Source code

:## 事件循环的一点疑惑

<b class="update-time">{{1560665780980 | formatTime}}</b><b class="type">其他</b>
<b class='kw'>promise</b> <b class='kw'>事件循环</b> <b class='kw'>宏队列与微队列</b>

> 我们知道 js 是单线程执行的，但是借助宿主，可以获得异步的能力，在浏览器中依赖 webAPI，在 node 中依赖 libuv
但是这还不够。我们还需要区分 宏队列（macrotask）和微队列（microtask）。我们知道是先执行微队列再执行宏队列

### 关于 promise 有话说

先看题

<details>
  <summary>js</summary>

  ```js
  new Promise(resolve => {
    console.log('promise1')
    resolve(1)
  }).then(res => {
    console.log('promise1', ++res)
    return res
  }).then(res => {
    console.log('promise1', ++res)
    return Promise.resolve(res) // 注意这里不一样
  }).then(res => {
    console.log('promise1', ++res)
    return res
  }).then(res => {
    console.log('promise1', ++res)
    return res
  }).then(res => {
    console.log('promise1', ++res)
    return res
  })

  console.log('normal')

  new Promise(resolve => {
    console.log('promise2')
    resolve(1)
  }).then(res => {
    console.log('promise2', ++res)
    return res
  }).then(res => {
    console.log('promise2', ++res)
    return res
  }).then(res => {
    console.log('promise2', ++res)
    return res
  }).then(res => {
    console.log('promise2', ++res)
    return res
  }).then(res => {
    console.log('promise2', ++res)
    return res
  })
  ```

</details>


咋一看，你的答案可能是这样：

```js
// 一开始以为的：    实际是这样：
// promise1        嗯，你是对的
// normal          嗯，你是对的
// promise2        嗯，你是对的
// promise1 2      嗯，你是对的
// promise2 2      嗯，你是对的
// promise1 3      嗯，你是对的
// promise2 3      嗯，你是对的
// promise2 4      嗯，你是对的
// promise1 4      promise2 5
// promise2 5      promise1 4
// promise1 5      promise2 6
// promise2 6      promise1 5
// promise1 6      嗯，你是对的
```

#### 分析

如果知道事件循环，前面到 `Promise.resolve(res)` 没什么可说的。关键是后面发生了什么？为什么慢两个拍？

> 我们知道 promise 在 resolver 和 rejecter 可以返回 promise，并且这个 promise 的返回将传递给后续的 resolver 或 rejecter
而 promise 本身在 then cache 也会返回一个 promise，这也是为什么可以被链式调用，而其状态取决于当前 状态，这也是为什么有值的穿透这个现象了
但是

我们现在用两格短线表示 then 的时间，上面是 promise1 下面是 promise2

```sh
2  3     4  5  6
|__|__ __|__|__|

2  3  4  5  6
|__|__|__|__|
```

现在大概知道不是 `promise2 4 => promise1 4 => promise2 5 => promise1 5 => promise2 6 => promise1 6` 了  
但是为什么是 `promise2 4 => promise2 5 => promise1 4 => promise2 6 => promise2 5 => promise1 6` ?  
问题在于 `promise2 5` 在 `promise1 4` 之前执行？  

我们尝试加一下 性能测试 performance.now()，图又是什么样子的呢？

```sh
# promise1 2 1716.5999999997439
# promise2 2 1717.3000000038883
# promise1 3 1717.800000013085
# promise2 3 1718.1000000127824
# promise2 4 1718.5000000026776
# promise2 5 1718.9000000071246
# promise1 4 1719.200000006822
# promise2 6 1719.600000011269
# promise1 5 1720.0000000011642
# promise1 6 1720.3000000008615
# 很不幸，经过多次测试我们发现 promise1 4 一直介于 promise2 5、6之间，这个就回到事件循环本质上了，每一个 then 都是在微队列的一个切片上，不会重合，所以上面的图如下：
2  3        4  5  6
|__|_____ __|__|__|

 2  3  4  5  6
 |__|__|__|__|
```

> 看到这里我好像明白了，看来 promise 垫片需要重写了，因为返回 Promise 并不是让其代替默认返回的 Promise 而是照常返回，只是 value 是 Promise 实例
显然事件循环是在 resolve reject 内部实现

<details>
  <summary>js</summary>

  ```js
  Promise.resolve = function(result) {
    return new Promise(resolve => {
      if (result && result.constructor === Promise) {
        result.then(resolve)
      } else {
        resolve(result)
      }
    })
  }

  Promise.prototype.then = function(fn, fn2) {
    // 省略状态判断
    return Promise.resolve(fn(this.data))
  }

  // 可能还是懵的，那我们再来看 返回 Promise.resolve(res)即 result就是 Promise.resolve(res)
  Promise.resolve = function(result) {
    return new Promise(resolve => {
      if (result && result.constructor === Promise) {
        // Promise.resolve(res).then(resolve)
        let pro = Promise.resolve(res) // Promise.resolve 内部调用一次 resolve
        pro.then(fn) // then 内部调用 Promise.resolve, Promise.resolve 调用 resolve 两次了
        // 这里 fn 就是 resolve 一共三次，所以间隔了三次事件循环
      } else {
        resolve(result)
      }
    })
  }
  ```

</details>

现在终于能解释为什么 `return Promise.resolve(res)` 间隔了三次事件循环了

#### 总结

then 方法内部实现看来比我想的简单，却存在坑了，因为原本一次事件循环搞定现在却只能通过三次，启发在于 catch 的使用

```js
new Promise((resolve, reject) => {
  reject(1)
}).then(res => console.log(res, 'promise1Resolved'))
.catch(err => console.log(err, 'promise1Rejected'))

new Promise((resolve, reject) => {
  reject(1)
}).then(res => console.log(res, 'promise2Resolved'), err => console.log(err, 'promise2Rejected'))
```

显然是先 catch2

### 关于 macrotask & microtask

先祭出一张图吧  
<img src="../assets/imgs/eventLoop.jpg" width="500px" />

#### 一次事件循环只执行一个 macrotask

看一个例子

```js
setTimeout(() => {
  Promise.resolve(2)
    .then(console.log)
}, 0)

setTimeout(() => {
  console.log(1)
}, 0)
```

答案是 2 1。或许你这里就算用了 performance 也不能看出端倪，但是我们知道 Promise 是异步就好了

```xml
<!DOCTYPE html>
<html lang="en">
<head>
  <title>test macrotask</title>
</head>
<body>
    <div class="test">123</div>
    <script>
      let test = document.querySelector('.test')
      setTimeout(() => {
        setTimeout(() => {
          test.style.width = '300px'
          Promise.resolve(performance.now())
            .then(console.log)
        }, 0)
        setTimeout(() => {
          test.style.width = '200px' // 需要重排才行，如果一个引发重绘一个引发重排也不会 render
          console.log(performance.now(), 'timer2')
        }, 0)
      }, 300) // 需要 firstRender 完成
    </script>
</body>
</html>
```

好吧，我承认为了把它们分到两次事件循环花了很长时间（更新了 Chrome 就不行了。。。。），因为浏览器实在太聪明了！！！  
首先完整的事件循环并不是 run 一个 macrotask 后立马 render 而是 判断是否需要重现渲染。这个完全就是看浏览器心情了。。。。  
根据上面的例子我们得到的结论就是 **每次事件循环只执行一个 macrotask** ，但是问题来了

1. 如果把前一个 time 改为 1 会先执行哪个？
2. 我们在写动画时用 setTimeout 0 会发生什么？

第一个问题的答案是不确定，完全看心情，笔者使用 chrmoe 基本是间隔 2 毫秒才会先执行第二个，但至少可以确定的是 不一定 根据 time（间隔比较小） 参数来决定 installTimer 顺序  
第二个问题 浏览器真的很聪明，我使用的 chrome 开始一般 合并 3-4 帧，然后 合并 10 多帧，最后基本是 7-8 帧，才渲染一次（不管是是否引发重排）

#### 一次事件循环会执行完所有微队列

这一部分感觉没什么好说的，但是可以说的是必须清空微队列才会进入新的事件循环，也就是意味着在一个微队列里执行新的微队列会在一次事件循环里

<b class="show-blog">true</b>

- - -

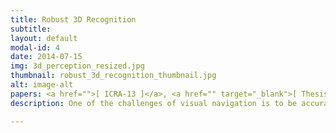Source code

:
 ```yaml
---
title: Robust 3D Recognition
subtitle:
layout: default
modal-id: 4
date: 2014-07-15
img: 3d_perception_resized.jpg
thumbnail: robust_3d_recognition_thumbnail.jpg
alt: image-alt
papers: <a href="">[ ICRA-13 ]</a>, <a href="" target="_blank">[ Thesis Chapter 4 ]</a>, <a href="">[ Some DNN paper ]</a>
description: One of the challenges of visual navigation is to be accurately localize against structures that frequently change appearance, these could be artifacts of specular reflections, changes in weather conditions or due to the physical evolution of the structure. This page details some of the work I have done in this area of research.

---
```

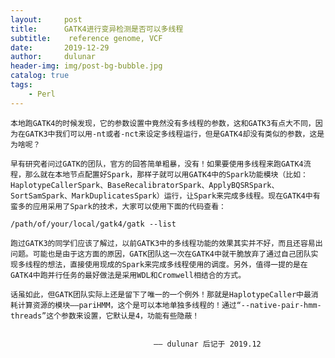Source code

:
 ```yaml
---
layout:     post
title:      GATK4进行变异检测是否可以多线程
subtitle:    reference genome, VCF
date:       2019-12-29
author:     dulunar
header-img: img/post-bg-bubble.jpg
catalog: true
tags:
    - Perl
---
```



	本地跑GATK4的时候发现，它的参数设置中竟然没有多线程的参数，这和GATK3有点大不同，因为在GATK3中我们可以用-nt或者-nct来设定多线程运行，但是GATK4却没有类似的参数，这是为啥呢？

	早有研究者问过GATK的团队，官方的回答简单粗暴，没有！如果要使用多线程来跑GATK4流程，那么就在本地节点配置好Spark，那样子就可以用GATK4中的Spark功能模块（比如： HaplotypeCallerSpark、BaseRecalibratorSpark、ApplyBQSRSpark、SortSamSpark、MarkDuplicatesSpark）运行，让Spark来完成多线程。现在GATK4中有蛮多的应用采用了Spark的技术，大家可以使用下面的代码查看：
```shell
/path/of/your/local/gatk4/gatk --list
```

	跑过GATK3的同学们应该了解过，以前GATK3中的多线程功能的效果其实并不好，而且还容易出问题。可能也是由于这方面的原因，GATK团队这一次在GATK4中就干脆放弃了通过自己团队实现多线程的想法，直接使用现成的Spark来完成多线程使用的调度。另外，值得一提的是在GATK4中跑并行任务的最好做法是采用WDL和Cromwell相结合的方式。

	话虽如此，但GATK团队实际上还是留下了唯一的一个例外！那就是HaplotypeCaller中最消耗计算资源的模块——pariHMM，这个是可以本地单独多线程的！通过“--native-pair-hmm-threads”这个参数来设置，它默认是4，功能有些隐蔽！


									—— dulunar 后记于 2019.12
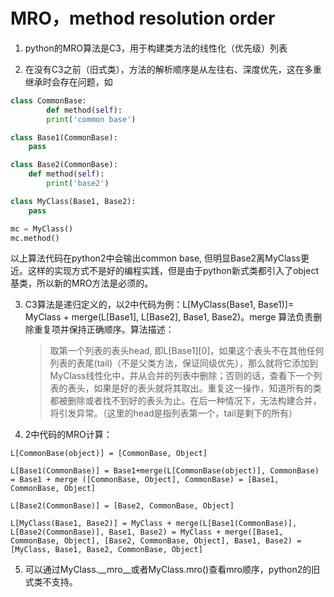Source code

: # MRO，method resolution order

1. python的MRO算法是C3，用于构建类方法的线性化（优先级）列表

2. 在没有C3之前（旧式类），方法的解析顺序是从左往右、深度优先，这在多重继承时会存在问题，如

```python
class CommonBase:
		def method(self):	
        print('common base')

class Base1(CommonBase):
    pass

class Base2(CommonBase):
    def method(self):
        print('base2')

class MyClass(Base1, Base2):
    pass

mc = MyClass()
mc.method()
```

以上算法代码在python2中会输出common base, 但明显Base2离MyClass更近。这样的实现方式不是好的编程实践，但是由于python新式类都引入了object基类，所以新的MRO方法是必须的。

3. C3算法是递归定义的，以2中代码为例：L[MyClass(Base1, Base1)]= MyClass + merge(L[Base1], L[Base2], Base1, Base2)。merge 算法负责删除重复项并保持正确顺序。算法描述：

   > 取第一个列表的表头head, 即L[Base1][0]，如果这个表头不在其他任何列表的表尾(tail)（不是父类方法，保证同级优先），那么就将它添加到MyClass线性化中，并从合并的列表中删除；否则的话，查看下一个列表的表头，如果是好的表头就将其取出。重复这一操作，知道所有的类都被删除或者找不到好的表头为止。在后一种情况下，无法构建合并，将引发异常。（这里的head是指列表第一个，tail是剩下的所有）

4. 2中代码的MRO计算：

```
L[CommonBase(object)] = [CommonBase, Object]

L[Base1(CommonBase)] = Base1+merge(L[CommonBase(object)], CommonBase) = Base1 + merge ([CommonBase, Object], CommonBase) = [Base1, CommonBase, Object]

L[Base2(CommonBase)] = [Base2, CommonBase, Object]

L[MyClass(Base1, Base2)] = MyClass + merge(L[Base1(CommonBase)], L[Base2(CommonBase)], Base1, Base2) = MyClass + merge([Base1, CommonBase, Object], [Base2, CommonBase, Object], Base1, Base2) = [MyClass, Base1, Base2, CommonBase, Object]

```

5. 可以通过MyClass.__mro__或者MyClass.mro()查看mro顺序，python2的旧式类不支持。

- - -

> [Task prompt]: Look through the entries above. Copy out every line holding the word "true".

> [Solution]:
<b class="show-blog">true</b>
catalog: true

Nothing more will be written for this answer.